Dari sekian teori kebenaran tentang pengetahuan, teori fenomenologi
termasuk mampu membuktikan dirinya sebagai salah satu sumber befikir yang
kritis. Pemikiran fenomenologi demikian besar pengaruhnya di Eropa dan Amerika.
Tokoh sentral dari
teori fenomenologi ini adalah Edmund Husserl dan pengikutnya Max
Scheler, Husserl yang lahir di Prostejov, Cekoslowakia pada tahun 1859 dan
wafat tahun 1939 adalah pendiri fenomenologi, pemikirannya terekam dalam tiga
karya pentingnya, yaitu Logiche Untersuchungen
(Penyelidikan-penyelidikan logika), ideen zu Eineer Reinen
Phanomenologischen philosophie (Gagasan-gagasan untuk suatu fenomenologi
murni dan filsafat fenomenologi), dan meditations cartesiennes
(Renungan-renungan Kartesien).diantara pemikiran-pemikiran pentingnya ialah:
1)
Teori kebenaran
Seperti
disinggung diatas, menurut Husserl kebenaran haruslah digabung antara subyek
dan obyek.

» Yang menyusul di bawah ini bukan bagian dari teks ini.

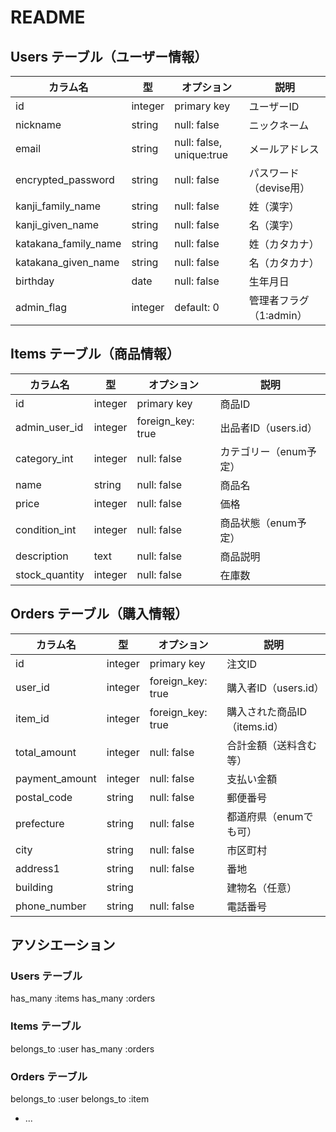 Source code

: # README

## Users テーブル（ユーザー情報）
| カラム名                   | 型       | オプション                     | 説明               |
| ---------------------- | ------- | ------------------------- | ---------------- |
| id                     | integer | primary key               | ユーザーID           |
| nickname               | string  | null: false               | ニックネーム           |
| email                  | string  | null: false, unique\:true | メールアドレス          |
| encrypted\_password    | string  | null: false               | パスワード（devise用）   |
| kanji\_family\_name    | string  | null: false               | 姓（漢字）            |
| kanji\_given\_name     | string  | null: false               | 名（漢字）            |
| katakana\_family\_name | string  | null: false               | 姓（カタカナ）          |
| katakana\_given\_name  | string  | null: false               | 名（カタカナ）          |
| birthday               | date    | null: false               | 生年月日             |
| admin\_flag            | integer | default: 0                | 管理者フラグ（1\:admin） |

## Items テーブル（商品情報）
| カラム名            | 型       | オプション              | 説明              |
| --------------- | ------- | ------------------ | --------------- |
| id              | integer | primary key        | 商品ID            |
| admin\_user\_id | integer | foreign\_key: true | 出品者ID（users.id） |
| category\_int   | integer | null: false        | カテゴリー（enum予定）   |
| name            | string  | null: false        | 商品名             |
| price           | integer | null: false        | 価格              |
| condition\_int  | integer | null: false        | 商品状態（enum予定）    |
| description     | text    | null: false        | 商品説明            |
| stock\_quantity | integer | null: false        | 在庫数             |

## Orders テーブル（購入情報）
| カラム名            | 型       | オプション              | 説明                  |
| --------------- | ------- | ------------------ | ------------------- |
| id              | integer | primary key        | 注文ID                |
| user\_id        | integer | foreign\_key: true | 購入者ID（users.id）     |
| item\_id        | integer | foreign\_key: true | 購入された商品ID（items.id） |
| total\_amount   | integer | null: false        | 合計金額（送料含む等）         |
| payment\_amount | integer | null: false        | 支払い金額               |
| postal\_code  | string | null: false | 郵便番号          |
| prefecture    | string | null: false | 都道府県（enumでも可） |
| city          | string | null: false | 市区町村          |
| address1      | string | null: false | 番地            |
| building      | string |             | 建物名（任意）       |
| phone\_number | string | null: false | 電話番号          |


## アソシエーション
### Users テーブル
has_many :items
has_many :orders

### Items テーブル
belongs_to :user
has_many :orders

### Orders テーブル
belongs_to :user
belongs_to :item

* ...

Obyek diberi kesempatan memperkenalkan dirinya kepada subyek yang
mengamati, sesuai dengan semboyan zu den schen selbs ( kembali kepada
benda-benda itu sendiri). Kembali kepada “benda-benda” dimaksudkan adalah
“benda-benda” diberi kesempatan untuk berbicara tentang hakekat
dirinya.Pernyataan tentang hakekat “ benda-benda” tidak lagi tergantung kepada
orang yang membuat pernyataan, melainkan ditentukan oleh benda-benda itu
sendiri.[6]
Akan
tetapi “benda-benda” tidaklah secara langsung memperlihatkan hakekatnya
sendiri. Apa yang kita temui pada benda-benda itu dalam pemikiran biasa, bukanlah
hakekat. Benda itu ada dibalik yang
kelihatan itu. Karena pemikiran yang pertama(first look) tidak membuka
tabir yang menutupi hakekat, maka diperlukan pemikiran kedua (second look).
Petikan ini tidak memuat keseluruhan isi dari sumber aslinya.